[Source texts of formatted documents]
=======
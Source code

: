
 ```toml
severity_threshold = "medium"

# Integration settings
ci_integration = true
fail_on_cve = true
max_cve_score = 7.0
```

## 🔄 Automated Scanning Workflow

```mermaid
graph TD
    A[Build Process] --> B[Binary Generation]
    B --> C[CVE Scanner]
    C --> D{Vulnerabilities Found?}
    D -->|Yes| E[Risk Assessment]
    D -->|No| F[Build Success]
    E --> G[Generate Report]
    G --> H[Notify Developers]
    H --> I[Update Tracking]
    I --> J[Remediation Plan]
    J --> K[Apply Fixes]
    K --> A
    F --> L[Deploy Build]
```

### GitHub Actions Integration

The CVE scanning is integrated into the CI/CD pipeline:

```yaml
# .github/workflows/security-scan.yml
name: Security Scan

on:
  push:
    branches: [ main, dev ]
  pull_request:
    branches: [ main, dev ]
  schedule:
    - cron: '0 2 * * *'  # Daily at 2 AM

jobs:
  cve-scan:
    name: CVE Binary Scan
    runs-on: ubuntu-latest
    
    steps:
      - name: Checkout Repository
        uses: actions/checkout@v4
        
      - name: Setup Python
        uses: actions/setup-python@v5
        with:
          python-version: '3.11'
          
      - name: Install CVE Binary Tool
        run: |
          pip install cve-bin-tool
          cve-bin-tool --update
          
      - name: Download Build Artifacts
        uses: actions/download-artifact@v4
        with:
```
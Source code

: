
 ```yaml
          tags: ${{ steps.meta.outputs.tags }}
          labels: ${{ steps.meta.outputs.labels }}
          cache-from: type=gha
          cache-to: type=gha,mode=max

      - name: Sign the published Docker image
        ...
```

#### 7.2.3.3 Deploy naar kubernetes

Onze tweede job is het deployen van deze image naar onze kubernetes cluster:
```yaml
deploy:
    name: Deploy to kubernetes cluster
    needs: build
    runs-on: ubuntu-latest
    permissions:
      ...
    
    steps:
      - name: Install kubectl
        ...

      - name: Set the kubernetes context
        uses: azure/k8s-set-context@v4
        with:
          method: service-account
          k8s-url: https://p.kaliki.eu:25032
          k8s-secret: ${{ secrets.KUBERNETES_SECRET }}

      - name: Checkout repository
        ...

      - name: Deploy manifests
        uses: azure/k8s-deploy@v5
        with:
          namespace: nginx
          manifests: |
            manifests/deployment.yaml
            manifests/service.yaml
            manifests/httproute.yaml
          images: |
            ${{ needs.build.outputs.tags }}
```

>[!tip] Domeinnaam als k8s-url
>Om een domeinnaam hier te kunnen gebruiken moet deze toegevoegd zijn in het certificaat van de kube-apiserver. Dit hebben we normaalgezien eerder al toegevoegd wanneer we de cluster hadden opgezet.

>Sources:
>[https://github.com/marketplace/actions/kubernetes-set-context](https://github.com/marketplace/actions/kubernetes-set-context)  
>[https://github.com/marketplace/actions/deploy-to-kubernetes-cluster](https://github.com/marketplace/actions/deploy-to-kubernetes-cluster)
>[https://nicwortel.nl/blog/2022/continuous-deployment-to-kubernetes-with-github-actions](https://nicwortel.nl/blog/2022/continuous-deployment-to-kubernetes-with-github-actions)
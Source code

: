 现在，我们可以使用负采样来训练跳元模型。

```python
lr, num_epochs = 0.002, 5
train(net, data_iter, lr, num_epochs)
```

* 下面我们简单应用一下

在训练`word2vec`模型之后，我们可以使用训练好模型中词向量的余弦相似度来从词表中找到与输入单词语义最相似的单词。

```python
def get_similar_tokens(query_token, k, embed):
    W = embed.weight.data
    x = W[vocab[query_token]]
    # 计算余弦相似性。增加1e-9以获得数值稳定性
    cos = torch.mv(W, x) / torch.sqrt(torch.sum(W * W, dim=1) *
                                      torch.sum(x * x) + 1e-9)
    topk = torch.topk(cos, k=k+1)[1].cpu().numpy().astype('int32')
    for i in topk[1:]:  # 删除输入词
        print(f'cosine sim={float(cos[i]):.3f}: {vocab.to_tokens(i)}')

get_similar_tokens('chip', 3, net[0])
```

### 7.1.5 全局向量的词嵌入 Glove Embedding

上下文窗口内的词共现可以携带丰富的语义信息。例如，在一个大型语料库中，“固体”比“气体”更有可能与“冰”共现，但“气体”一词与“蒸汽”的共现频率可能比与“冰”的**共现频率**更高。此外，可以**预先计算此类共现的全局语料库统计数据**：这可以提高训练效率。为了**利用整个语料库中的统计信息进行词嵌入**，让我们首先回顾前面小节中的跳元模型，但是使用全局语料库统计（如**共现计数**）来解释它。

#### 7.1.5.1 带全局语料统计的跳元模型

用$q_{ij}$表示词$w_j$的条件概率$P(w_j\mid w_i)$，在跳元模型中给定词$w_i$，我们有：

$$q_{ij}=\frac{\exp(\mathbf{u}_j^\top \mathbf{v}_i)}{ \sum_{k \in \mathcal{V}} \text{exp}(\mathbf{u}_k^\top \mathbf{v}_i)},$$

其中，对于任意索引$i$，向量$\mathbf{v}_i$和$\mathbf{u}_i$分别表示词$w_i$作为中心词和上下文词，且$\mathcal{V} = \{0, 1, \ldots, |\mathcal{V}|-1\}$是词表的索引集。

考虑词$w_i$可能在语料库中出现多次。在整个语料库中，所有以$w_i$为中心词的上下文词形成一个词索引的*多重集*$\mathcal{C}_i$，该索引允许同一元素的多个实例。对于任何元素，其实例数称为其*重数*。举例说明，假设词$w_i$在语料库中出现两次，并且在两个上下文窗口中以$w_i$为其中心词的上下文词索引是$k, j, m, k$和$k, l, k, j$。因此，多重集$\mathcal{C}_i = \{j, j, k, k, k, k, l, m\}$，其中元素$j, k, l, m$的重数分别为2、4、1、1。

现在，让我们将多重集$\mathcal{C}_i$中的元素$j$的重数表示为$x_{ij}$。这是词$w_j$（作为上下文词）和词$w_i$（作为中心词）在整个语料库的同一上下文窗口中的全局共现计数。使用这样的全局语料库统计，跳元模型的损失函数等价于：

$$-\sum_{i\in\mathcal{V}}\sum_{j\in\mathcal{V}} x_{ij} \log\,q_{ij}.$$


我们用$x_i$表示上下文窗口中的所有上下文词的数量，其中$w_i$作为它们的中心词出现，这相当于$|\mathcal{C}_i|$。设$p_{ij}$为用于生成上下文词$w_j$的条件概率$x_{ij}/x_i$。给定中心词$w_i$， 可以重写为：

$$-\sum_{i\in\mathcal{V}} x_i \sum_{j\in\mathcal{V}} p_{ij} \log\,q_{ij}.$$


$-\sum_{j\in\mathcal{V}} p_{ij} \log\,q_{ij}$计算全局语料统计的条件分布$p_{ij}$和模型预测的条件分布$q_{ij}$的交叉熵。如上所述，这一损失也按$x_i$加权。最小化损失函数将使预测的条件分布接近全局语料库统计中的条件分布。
=======
Work out how many lines in the records above contain the word "steps", and reply with that number alone.

◆ Answer to the problem ◆
4